Für mich wird "The Funeral Album" immer ein besonderes Stück Musik und der Beweis sein, dass man es tatsächlich schaffen kann auf dem Zenit aufzuhören und seinen Fans sogar ein Abschiedsgeschenk zu hinterlassen, welches die Melancholie, welche ein solcher Verlust mit sich bringt, nahezu ideal widerspiegelt.

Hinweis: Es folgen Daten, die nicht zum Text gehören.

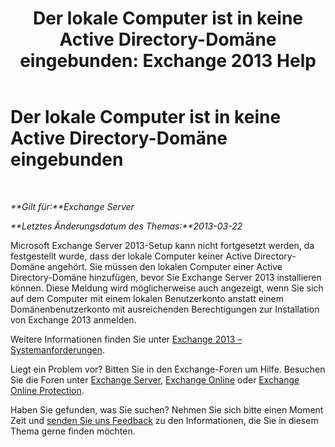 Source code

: ﻿---
title: 'Der lokale Computer ist in keine Active Directory-Domäne eingebunden: Exchange 2013 Help'
TOCTitle: Der lokale Computer ist in keine Active Directory-Domäne eingebunden
ms:assetid: feb08845-6d44-4760-9932-6eca22f35eec
ms:mtpsurl: https://technet.microsoft.com/de-de/library/ms.exch.setupreadiness.computernotpartofdomain(v=EXCHG.150)
ms:contentKeyID: 50477170
ms.date: 04/24/2018
mtps_version: v=EXCHG.150
ms.translationtype: HT
---

# Der lokale Computer ist in keine Active Directory-Domäne eingebunden

 

_**Gilt für:**Exchange Server_

_**Letztes Änderungsdatum des Themas:**2013-03-22_

Microsoft Exchange Server 2013-Setup kann nicht fortgesetzt werden, da festgestellt wurde, dass der lokale Computer keiner Active Directory-Domäne angehört. Sie müssen den lokalen Computer einer Active Directory-Domäne hinzufügen, bevor Sie Exchange Server 2013 installieren können. Diese Meldung wird möglicherweise auch angezeigt, wenn Sie sich auf dem Computer mit einem lokalen Benutzerkonto anstatt einem Domänenbenutzerkonto mit ausreichenden Berechtigungen zur Installation von Exchange 2013 anmelden.

Weitere Informationen finden Sie unter [Exchange 2013 – Systemanforderungen](exchange-2013-system-requirements-exchange-2013-help.md).

Liegt ein Problem vor? Bitten Sie in den Exchange-Foren um Hilfe. Besuchen Sie die Foren unter [Exchange Server](https://go.microsoft.com/fwlink/p/?linkid=60612), [Exchange Online](https://go.microsoft.com/fwlink/p/?linkid=267542) oder [Exchange Online Protection](https://go.microsoft.com/fwlink/p/?linkid=285351).

Haben Sie gefunden, was Sie suchen? Nehmen Sie sich bitte einen Moment Zeit und [senden Sie uns Feedback](mailto:exsetuphelpfeedback@microsoft.com?subject=exchange%202013%20setup%20help%20feedbac) zu den Informationen, die Sie in diesem Thema gerne finden möchten.

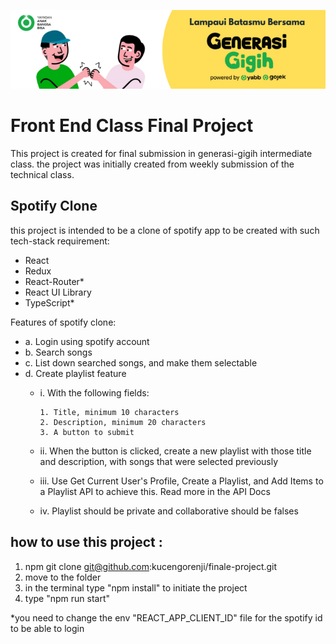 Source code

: ![image info](./generasi-gigih.png)


# Front End Class Final Project

This project is created for final submission in generasi-gigih intermediate class. the project was initially created from weekly submission of the technical class. 

## Spotify Clone

this project is intended to be a clone of spotify app to be created with such tech-stack requirement:
- React
- Redux
- React-Router*
- React UI Library
- TypeScript*

Features of spotify clone:
  - a. Login using spotify account
  - b. Search songs
  - c. List down searched songs, and make them selectable
  - d. Create playlist feature
    - i.   With the following fields:
    
          1. Title, minimum 10 characters
          2. Description, minimum 20 characters
          3. A button to submit
          
    - ii.  When the button is clicked, create a new playlist with those title
         and description, with songs that were selected previously
    - iii. Use Get Current User's Profile, Create a Playlist, and Add Items to a
         Playlist API to achieve this. Read more in the API Docs
    - iv.  Playlist should be private and collaborative should be falses

## how to use this project :
1. npm git clone git@github.com:kucengorenji/finale-project.git
2. move to the folder 
3. in the terminal type "npm install" to initiate the project
4. type "npm run start"

*you need to change the env "REACT_APP_CLIENT_ID" file for the spotify id to be able to login
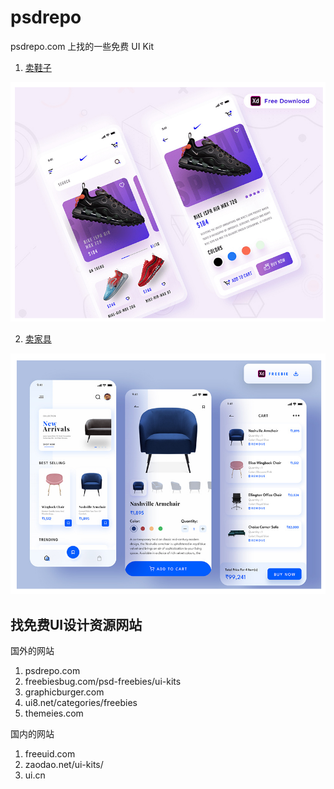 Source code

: # psdrepo

psdrepo.com 上找的一些免费 UI Kit

1. [卖鞋子](./source/FurnitureApp-Freebie.xd)

![1](./preview/01-1.png)

2. [卖家具](./source/ShoeEcomereceApp-Freebie.xd)

![1](./preview/02-1.png)


## 找免费UI设计资源网站

国外的网站

1. psdrepo.com
2. freebiesbug.com/psd-freebies/ui-kits
4. graphicburger.com
5. ui8.net/categories/freebies
5. themeies.com

国内的网站
1. freeuid.com
2. zaodao.net/ui-kits/
3. ui.cn
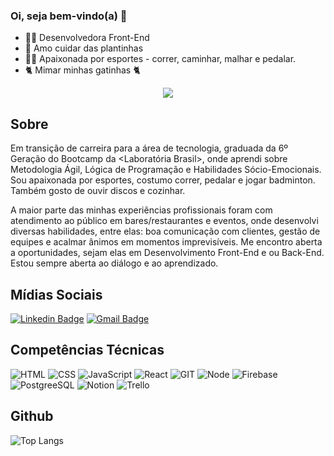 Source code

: ### Oi, seja bem-vindo(a) &#127803;

 - 👩‍🎓 Desenvolvedora Front-End
 - 🌿 Amo cuidar das plantinhas
 - 🏃‍♀️ Apaixonada por esportes - correr, caminhar, malhar e pedalar.
 - 🐈 Mimar minhas gatinhas 🐈


<div align="center">
  <img align="center" src="https://ik.imagekit.io/ThalitaNeves95/394189_code_github_repository_icon__1__L_bXzgpcn.png?updatedAt=1635448220394">
</div>

 
## Sobre

Em transição de carreira para a área de tecnologia, graduada da 6º Geração do Bootcamp da <Laboratória Brasil>, onde aprendi sobre Metodologia Ágil, Lógica de Programação e Habilidades Sócio-Emocionais. 
Sou apaixonada por esportes, costumo correr, pedalar e jogar badminton. Também gosto de ouvir discos e cozinhar.

A maior parte das minhas experiências profissionais foram com atendimento ao público em bares/restaurantes e eventos, onde desenvolvi diversas habilidades, entre elas: boa comunicação com clientes, gestão de equipes e acalmar ânimos em momentos imprevisíveis.
Me encontro aberta a oportunidades, sejam elas em Desenvolvimento Front-End e ou Back-End. Estou sempre aberta ao diálogo e ao aprendizado.

## Mídias Sociais

[![Linkedin Badge](https://ik.imagekit.io/ThalitaNeves95/1727490_linkedin_social_media_job_network_icon__2__UgqTD_eje.png?updatedAt=1629484874968=https://www.linkedin.com/in/thalitanevesdesouza/)](https://www.linkedin.com/in/thalitanevesdesouza/)     [![Gmail Badge](https://ik.imagekit.io/ThalitaNeves95/1873613_contact_email_message_letter_media_icon_9tM9UYXvZ.png?updatedAt=1629484622075&link=mailto:thalita.neves24@)](mailto:thalita.neves24@gmail.com)


## Competências Técnicas

![HTML](https://ik.imagekit.io/ThalitaNeves95/html_-Agtkrj-0.png?updatedAt=1629486797625)
![CSS](https://ik.imagekit.io/ThalitaNeves95/css_1jHkLSNX6.png?updatedAt=1629486797935)
![JavaScript](https://ik.imagekit.io/ThalitaNeves95/js_eUSE75APNJp3.png?updatedAt=1629486797451)
![React](https://ik.imagekit.io/ThalitaNeves95/react_PNIGht3Vl.png?updatedAt=1629486797445)
![GIT](https://ik.imagekit.io/ThalitaNeves95/2993773_git_social_media_icon_WrITv8xYGWg.png?updatedAt=1635448241866)
![Node](https://ik.imagekit.io/ThalitaNeves95/node_t-OsiZgdI.png?updatedAt=1629486797453)
![Firebase](https://ik.imagekit.io/ThalitaNeves95/1175544_firebase_google_icon_ujhnVwTsv.png?updatedAt=1635449142901)
![PostgreeSQL](https://ik.imagekit.io/ThalitaNeves95/4691328_postgresql_icon_1l5VV9tSP-H.png?updatedAt=1635449142904)
![Notion](https://ik.imagekit.io/ThalitaNeves95/7659000_notion_brand_assets_notes_oneline_icon_5joBO40mxuC.png?updatedAt=1635448201320)
![Trello](https://ik.imagekit.io/ThalitaNeves95/4375112_logo_trello_icon_N8n7fIy2L.png?updatedAt=1635448132261)


## Github

![Top Langs](https://github-readme-stats.vercel.app/api/top-langs/?username=ThalitaNeves95&layout=compact&theme=dracula)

Neben Stefan durfte auch ich den SENTENCED-Auftritt auf dem 2005er "Rock Hard"-Festival genießen und es war ein perfekter Abend, an den ich mich auch 18 Jahre später noch sehr gerne erinnere. Die Band war sehr gut drauf und konnte mit einem begeisterten Publikum und einer tollen Setlist, soweit ich mich erinnere, einen perfekten Abend feiern. Tatsächlich wäre es im Nachhinein der perfekte Rahmen für das letzte SENTENCED-Konzert auf deutschem Boden gewesen, jedoch spielten die Finnen ein paar Wochen später noch auf dem "Wacken Open Air". Auch an diesem Abend, dem definitiv letzten Konzert der Truppe in Deutschland, war ich dabei und leider konnte die Show nicht mit dem Auftritt auf dem "Rock Hard"-Festival mithalten. Das lag zwar nicht an der Band, aber am Publikum, das nachts um 2 Uhr offensichtlich zu müde war, um SENTENCED noch den verdienten Abschied von den deutschen Bühnen zu bescheren. Neben dem müden Publikum erinnere ich mich eigentlich auch nur noch daran, dass es, wie so oft, bei 'The Rain Comes Falling Down' angefangen hatte zu regnen. Irgendwie war das sinnbildlich für diesen Abend. Aber so hatte wenigstens der norddeutsche Himmel über Wacken aufgrund des Abschieds dieser Band ein paar Tränen verdrückt.